Então, não é que eu filmei 150 horas, e as 150 horas têm cenas que se repetem. Não é nada disso. São 150 horas mesmo de material. O trabalho de montagem dentro disso é muito sério, porque é um trabalho de sintonia fina com imagens, e você tem que perceber nelas a adaptação do sentido que está buscando. Ele não está ainda lá. Se estiver, ótimo. Mas, se não estiver, você tem que colocar.

Tem uma situação, por exemplo, em que umas crianças olham para o céu, falam alguma coisa e apontam para cima. Na verdade, aquilo é ficção pura. Elas estão olhando para cima, mas estão vendo um macaco. Sou eu que, na montagem, transformo o olhar delas e boto um aviãozinho atrás das árvores, que virou um avião passando. Então, é ficção plena.


Quanto tempo durou esse processo de montagem?

Tonacci: Quase dois anos. Fizemos durante um ano e meio e tivemos que parar seis meses. Deu pau no equipamento, tive que recomeçar. Mas foram dois anos no total. Dois anos de dedicação da Cristina Amaral.


E as filmagens?

Tonacci: As filmagens foram divididas em dois períodos. Na verdade, teve um terceiro, rapidinho, de uma semana. Eu comecei a filmar no sertão da Bahia em outubro de 2002. Ficamos praticamente um mês. Filmei toda a parte da Bahia e comecei a rodar também em Brasília.

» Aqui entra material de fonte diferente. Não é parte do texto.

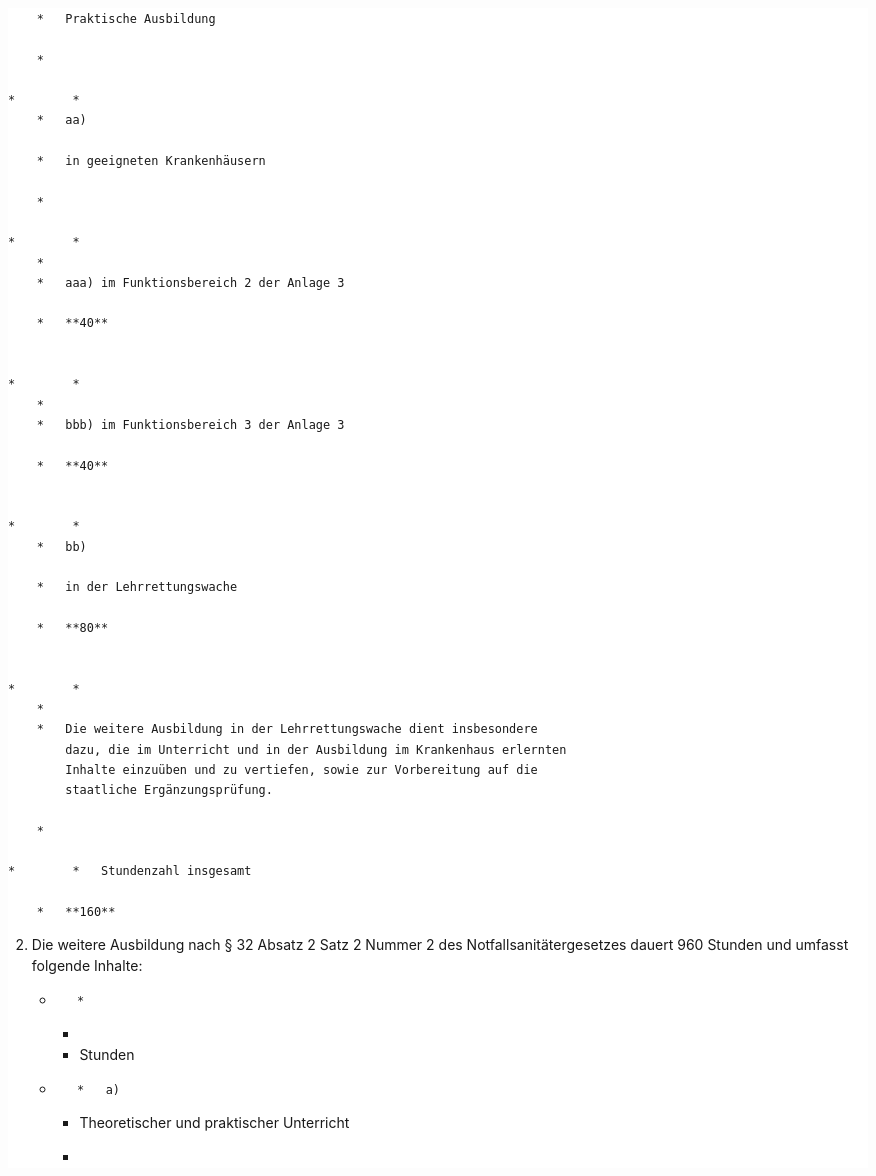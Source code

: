         *   Praktische Ausbildung

        *

    *        *
        *   aa)

        *   in geeigneten Krankenhäusern

        *

    *        *
        *
        *   aaa) im Funktionsbereich 2 der Anlage 3

        *   **40**


    *        *
        *
        *   bbb) im Funktionsbereich 3 der Anlage 3

        *   **40**


    *        *
        *   bb)

        *   in der Lehrrettungswache

        *   **80**


    *        *
        *
        *   Die weitere Ausbildung in der Lehrrettungswache dient insbesondere
            dazu, die im Unterricht und in der Ausbildung im Krankenhaus erlernten
            Inhalte einzuüben und zu vertiefen, sowie zur Vorbereitung auf die
            staatliche Ergänzungsprüfung.

        *

    *        *   Stundenzahl insgesamt

        *   **160**





2.  Die weitere Ausbildung nach § 32 Absatz 2 Satz 2 Nummer 2 des
    Notfallsanitätergesetzes dauert 960 Stunden und umfasst folgende
    Inhalte:

    *        *
        *
        *   Stunden


    *        *   a)

        *   Theoretischer und praktischer Unterricht

        *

Acontece que Carapirú foi atropelado, e eu tive que parar a filmagem. Na verdade, eu ia pará-la de alguma maneira, porque a estrutura da equipe que tinha sido armada para filmar no sertão não poderia nunca ser a mesma que eu deveria usar na floresta ou na mata. Eu precisaria de uma coisa muito mais ágil e mais leve.

Achei que era preferível adiar tudo para julho do outro ano (2003) e fazer toda a parte da floresta e do Maranhão no final das filmagens. Vamos dizer que a filmagem, ao todo, tenha durado oito semanas.

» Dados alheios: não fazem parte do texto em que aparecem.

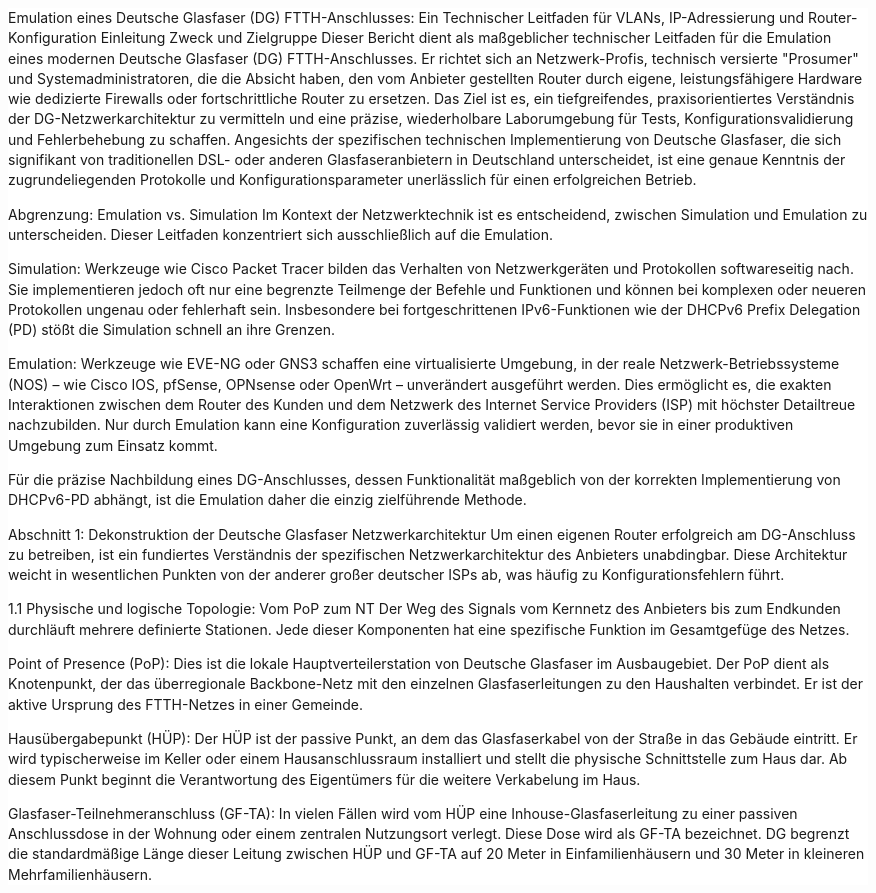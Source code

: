 Emulation eines Deutsche Glasfaser (DG) FTTH-Anschlusses: Ein Technischer Leitfaden für VLANs, IP-Adressierung und Router-Konfiguration
Einleitung
Zweck und Zielgruppe
Dieser Bericht dient als maßgeblicher technischer Leitfaden für die Emulation eines modernen Deutsche Glasfaser (DG) FTTH-Anschlusses. Er richtet sich an Netzwerk-Profis, technisch versierte "Prosumer" und Systemadministratoren, die die Absicht haben, den vom Anbieter gestellten Router durch eigene, leistungsfähigere Hardware wie dedizierte Firewalls oder fortschrittliche Router zu ersetzen. Das Ziel ist es, ein tiefgreifendes, praxisorientiertes Verständnis der DG-Netzwerkarchitektur zu vermitteln und eine präzise, wiederholbare Laborumgebung für Tests, Konfigurationsvalidierung und Fehlerbehebung zu schaffen. Angesichts der spezifischen technischen Implementierung von Deutsche Glasfaser, die sich signifikant von traditionellen DSL- oder anderen Glasfaseranbietern in Deutschland unterscheidet, ist eine genaue Kenntnis der zugrundeliegenden Protokolle und Konfigurationsparameter unerlässlich für einen erfolgreichen Betrieb.

Abgrenzung: Emulation vs. Simulation
Im Kontext der Netzwerktechnik ist es entscheidend, zwischen Simulation und Emulation zu unterscheiden. Dieser Leitfaden konzentriert sich ausschließlich auf die Emulation.

Simulation: Werkzeuge wie Cisco Packet Tracer bilden das Verhalten von Netzwerkgeräten und Protokollen softwareseitig nach. Sie implementieren jedoch oft nur eine begrenzte Teilmenge der Befehle und Funktionen und können bei komplexen oder neueren Protokollen ungenau oder fehlerhaft sein. Insbesondere bei fortgeschrittenen IPv6-Funktionen wie der DHCPv6 Prefix Delegation (PD) stößt die Simulation schnell an ihre Grenzen.   

Emulation: Werkzeuge wie EVE-NG oder GNS3 schaffen eine virtualisierte Umgebung, in der reale Netzwerk-Betriebssysteme (NOS) – wie Cisco IOS, pfSense, OPNsense oder OpenWrt – unverändert ausgeführt werden. Dies ermöglicht es, die exakten Interaktionen zwischen dem Router des Kunden und dem Netzwerk des Internet Service Providers (ISP) mit höchster Detailtreue nachzubilden. Nur durch Emulation kann eine Konfiguration zuverlässig validiert werden, bevor sie in einer produktiven Umgebung zum Einsatz kommt.   

Für die präzise Nachbildung eines DG-Anschlusses, dessen Funktionalität maßgeblich von der korrekten Implementierung von DHCPv6-PD abhängt, ist die Emulation daher die einzig zielführende Methode.

Abschnitt 1: Dekonstruktion der Deutsche Glasfaser Netzwerkarchitektur
Um einen eigenen Router erfolgreich am DG-Anschluss zu betreiben, ist ein fundiertes Verständnis der spezifischen Netzwerkarchitektur des Anbieters unabdingbar. Diese Architektur weicht in wesentlichen Punkten von der anderer großer deutscher ISPs ab, was häufig zu Konfigurationsfehlern führt.

1.1 Physische und logische Topologie: Vom PoP zum NT
Der Weg des Signals vom Kernnetz des Anbieters bis zum Endkunden durchläuft mehrere definierte Stationen. Jede dieser Komponenten hat eine spezifische Funktion im Gesamtgefüge des Netzes.

Point of Presence (PoP): Dies ist die lokale Hauptverteilerstation von Deutsche Glasfaser im Ausbaugebiet. Der PoP dient als Knotenpunkt, der das überregionale Backbone-Netz mit den einzelnen Glasfaserleitungen zu den Haushalten verbindet. Er ist der aktive Ursprung des FTTH-Netzes in einer Gemeinde.   

Hausübergabepunkt (HÜP): Der HÜP ist der passive Punkt, an dem das Glasfaserkabel von der Straße in das Gebäude eintritt. Er wird typischerweise im Keller oder einem Hausanschlussraum installiert und stellt die physische Schnittstelle zum Haus dar. Ab diesem Punkt beginnt die Verantwortung des Eigentümers für die weitere Verkabelung im Haus.   

Glasfaser-Teilnehmeranschluss (GF-TA): In vielen Fällen wird vom HÜP eine Inhouse-Glasfaserleitung zu einer passiven Anschlussdose in der Wohnung oder einem zentralen Nutzungsort verlegt. Diese Dose wird als GF-TA bezeichnet. DG begrenzt die standardmäßige Länge dieser Leitung zwischen HÜP und GF-TA auf 20 Meter in Einfamilienhäusern und 30 Meter in kleineren Mehrfamilienhäusern.  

Como você se comunicava com o Carapirú?

Tonacci: Eu comecei a me comunicar com ele em 1999. Eu já conhecia o Carapirú de três viagens que eu tinha feito, e conhecia o filho dele, que me ajudava nas traduções com o pai. E conheci uma mulher que chamava Sueli, enfermeira e casada com o chefe do posto, que também falava a língua guajá, que é o tupi, e também me ajudou nessa tradução.

Vamos dizer que, progressivamente, fui entendendo que a pessoa que eu achava que podia me ajudar, que era o filho, foi a que menos me ajudou, porque ele interpretava o que o pai dizia, não lhe dizia certas coisas que eu falava, por uma questão cultural deles. Já Sueli, por não ser índia, mas filha de índio, conseguia me transmitir como era a reação do filho com o pai e, ao mesmo tempo, o que não estava sendo dito, por que não estava sendo dito. E cheguei numa terceira pessoa, Geí, que é índio, mas que desde criança viveu em cidade.